"ONCE," the little picture that could, has been one of this summer's great art house successes, and no one is happier about that than I am. And no one is sadder about it either.
On the one hand, that success, both critically and financially, has been as gratifying as it's been widespread for this hard-to-resist Irish musical romance, written and directed by John Carney and starring the Frames' Glen Hansard and Marketa Irglova as Dublin street musicians who make emotional music together.
"Once" was recently ranked No. 3 (after "Ratatouille" and "Away From Her") on Rotten Tomatoes' list of the best-reviewed films of 2007, and its total box-office receipts have just passed the $5-million mark. That's roughly 15 times what it cost to produce, with millions of revenue-generating DVDs to come. There's even talk of an Oscar nomination for the film in the best original song category.

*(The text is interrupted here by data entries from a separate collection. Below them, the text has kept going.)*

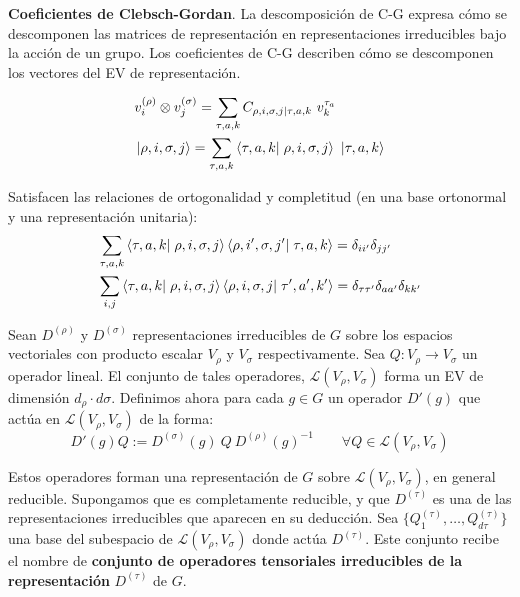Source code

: \begin{flushleft}
\textbf{Coeficientes de Clebsch-Gordan}. La descomposición de C-G expresa cómo se descomponen las matrices de representación en representaciones irreducibles bajo la acción de un grupo. Los coeficientes de C-G describen cómo se descomponen los vectores del EV de representación.
\end{flushleft}
\begin{subequations}
\begin{flalign}
&v_i^{(\rho)}\otimes v_j^{(\sigma)}=\sum_{\tau,a,k} C_{\rho,i,\sigma,j|\tau,a,k}\ v_k^{\tau_a}\\
&\left|\rho,i,\sigma,j\right\rangle=\sum_{\tau,a,k} \left\langle\tau,a,k\right|\left.\rho,i,\sigma,j\right\rangle\ \left|\tau, a, k\right\rangle
\end{flalign}
\end{subequations}

Satisfacen las relaciones de ortogonalidad y completitud (en una base ortonormal y una representación unitaria):
\begin{subequations}
\begin{flalign}
&\sum_{\tau,a,k}\left\langle\tau,a,k\right|\left.\rho,i,\sigma,j\right\rangle\left\langle\rho,i',\sigma,j'\right|\left.\tau,a,k\right\rangle=\delta_{ii'}\delta_{jj'}\\
&\sum_{i,j}\left\langle\tau,a,k\right|\left.\rho,i,\sigma,j\right\rangle\left\langle\rho,i,\sigma,j\right|\left.\tau',a',k'\right\rangle=\delta_{\tau\tau'}\delta_{aa'}\delta_{kk'}
\end{flalign}
\end{subequations}


\begin{definicion}
Sean $D^{(\rho)}$ y $D^{(\sigma)}$ representaciones irreducibles de $G$ sobre los espacios vectoriales con producto escalar $V_\rho$ y $V_\sigma$ respectivamente. Sea $Q:V_\rho\rightarrow V_\sigma$ un operador lineal. El conjunto de tales operadores, $\mathcal{L}(V_\rho,V_\sigma)$ forma un EV de dimensión $d_\rho \cdot d\sigma$. Definimos ahora para cada $g\in G$ un operador $D'(g)$ que actúa en $\mathcal{L}(V_\rho,V_\sigma)$ de la forma:
\begin{equation}
D'(g)Q:=D^{(\sigma)}(g)\ Q\ D^{(\rho)}(g)^{-1}\qquad \forall Q\in \mathcal{L}(V_\rho,V_\sigma)
\end{equation}

Estos operadores forman una representación de $G$ sobre $\mathcal{L}(V_\rho,V_\sigma)$, en general reducible. Supongamos que es completamente reducible, y que $D^{(\tau)}$ es una de las representaciones irreducibles que aparecen en su deducción. Sea $\{Q_1^{(\tau)},\ldots,Q_{d\tau}^{(\tau)}\}$ una base del subespacio de $\mathcal{L}(V_\rho,V_\sigma)$ donde actúa $D^{(\tau)}$. Este conjunto recibe el nombre de \textbf{conjunto de operadores tensoriales irreducibles de la representación} $D^{(\tau)}$ de $G$. 
\end{definicion}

While those figures might not impress Jerry Bruckheimer, they are striking in their own way. "Once" has not only consistently been in the weekly box office top 20, it's also played on fewer screens than most others in that group: In areas where it's liked, it's well liked.

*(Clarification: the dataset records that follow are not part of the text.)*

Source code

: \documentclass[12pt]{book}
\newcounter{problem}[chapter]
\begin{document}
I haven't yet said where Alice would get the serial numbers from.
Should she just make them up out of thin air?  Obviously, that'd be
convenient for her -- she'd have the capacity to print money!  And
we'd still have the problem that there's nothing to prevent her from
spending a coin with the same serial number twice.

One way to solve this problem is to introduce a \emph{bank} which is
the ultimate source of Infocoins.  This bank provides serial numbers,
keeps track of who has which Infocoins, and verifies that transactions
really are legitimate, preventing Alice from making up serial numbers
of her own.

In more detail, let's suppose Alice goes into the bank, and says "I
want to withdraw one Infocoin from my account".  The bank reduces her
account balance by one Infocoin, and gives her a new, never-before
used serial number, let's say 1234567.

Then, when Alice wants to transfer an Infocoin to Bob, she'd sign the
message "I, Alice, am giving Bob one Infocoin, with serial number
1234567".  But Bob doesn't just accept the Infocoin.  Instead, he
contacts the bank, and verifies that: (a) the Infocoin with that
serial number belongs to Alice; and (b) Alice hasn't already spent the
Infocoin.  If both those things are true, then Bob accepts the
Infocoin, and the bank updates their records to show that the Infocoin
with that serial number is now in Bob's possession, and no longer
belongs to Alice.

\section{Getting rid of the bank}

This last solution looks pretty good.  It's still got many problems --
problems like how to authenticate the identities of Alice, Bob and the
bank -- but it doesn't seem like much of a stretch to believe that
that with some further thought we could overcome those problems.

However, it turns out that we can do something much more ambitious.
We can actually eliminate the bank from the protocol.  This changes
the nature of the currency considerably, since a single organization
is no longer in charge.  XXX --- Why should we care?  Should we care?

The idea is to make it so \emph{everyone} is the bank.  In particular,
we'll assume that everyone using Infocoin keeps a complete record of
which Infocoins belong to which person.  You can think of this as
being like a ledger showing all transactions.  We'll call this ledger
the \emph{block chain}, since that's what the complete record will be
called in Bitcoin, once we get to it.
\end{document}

In fact, on the film's opening weekend, an Irish Independent headline screamed " 'Once' Beats 'Shrek' in North America." No, that wasn't a typo; "Once " did win the battle of per-screen averages, but it was on only two screens compared with more than 4,000 for "Shrek the Third."

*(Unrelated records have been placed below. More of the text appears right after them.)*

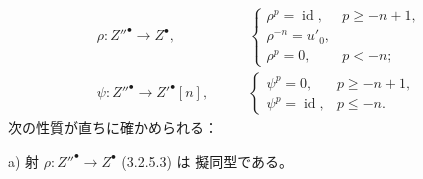\begin{equation}
\begin{aligned}
\rho\colon Z''^\bullet\longrightarrow Z^\bullet,
&\qquad
\begin{cases}
\rho^p=\operatorname{id},&p\geq -n+1,\\
\rho^{-n}=u'_0,&\\
\rho^p=0,&p<-n;
\end{cases}\\[3pt]
\psi\colon Z''^\bullet\longrightarrow {Z'}^\bullet[n],
&\qquad
\begin{cases}
\psi^p=0,&p\geq -n+1,\\
\psi^p=\operatorname{id},&p\leq -n.
\end{cases}
\end{aligned}
\tag{3.2.5.3}
\end{equation}
次の性質が直ちに確かめられる：

\noindent a) 射
$\rho\colon Z''^\bullet\longrightarrow Z^\bullet$ (3.2.5.3) は
擬同型である。
\endgroup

I am delighted by all of this but also continue to be troubled by what a near thing that success was, by how tricky and problematic it was for "Once" to get into American theaters in the first place. What should have been a smooth path, with every distributor in the country fighting over this completely charming film, was just the opposite.
The reasons for this lack of distributor passion are troubling not just in relation to "Once" but for what they portend for the American independent world.
I feel strongly about "Once" because I was an early booster of the picture, which had its American debut at Sundance in January. Frankly, the film wasn't on my "must see" list, but I made it my business to catch up to it after everyone I spoke to said the same two things: "It's a small film," followed by a pause, a smile, and the phrase "but I really liked it." With that high degree of likability, I confidently waited for "Once" to be one of the first festival films to be acquired.
This was not the slow-paced "Old Joy" or some other Sundance critical darling whose acceptance by ordinary paying audiences was problematic at best. This was a film that real people, like the down-to-earth audience that went wild for it at an early festival screening in Salt Lake City, undeniably liked, so much so that "Once" eventually won the festival's world cinema audience award against stiff competition.
AS it happened, I almost waited in vain. Picture after picture got acquired out of Sundance, but not "Once." Finally, after the festival was over, Fox Searchlight, which had already snapped up three other films whose commercial prospects it thought more highly of, shrewdly took it on. How, I wondered, could all this be? How could the fact that "Once" was perhaps the best-liked film in the entire festival count for so little?
What I learned from talking to acquisition executives was that "Once" had a problem not visible to the nonprofessional eye. It came down to an inside-baseball conflict between two concepts -- playability and marketability -- not usually discussed outside distribution circles, a battle, as it turns out, that can be fiercer than the "Transformers" tussle between the Autobots and the Decepticons.
No one doubted, coming off the Sundance experience, that "Once" had exceptional playability; in other words, that people who came to see it were entranced. But everyone had questions about its marketability: The film had no stars, no big names behind the camera, no dazzling visual splendors or CGI toys. Worse than that, "Once" was not reducible to a glib high concept. On the contrary, the more you tried to describe it with words, the more it fell apart in your hands. How on Earth, distributors wondered, were people going to be induced to go in the first place?
I was no stranger to hearing worries such as these, but I associated them with the concerns accompanying major studio releases. When you are spending in the neighborhood of $100 million or more to make a film, you can't trust the audience to find your project, you have to have good, solid commercial elements that can be beaten to death in search of paying customers.
Independent film companies, and independent film audiences, were supposed to be different, supposed to be to a certain extent immune from, not contaminated by, these concerns. It isn't hard to find other examples of good, unusual smaller films -- recent examples include "Away From Her" and "Sweet Land" -- that haven't attracted the audiences they deserve.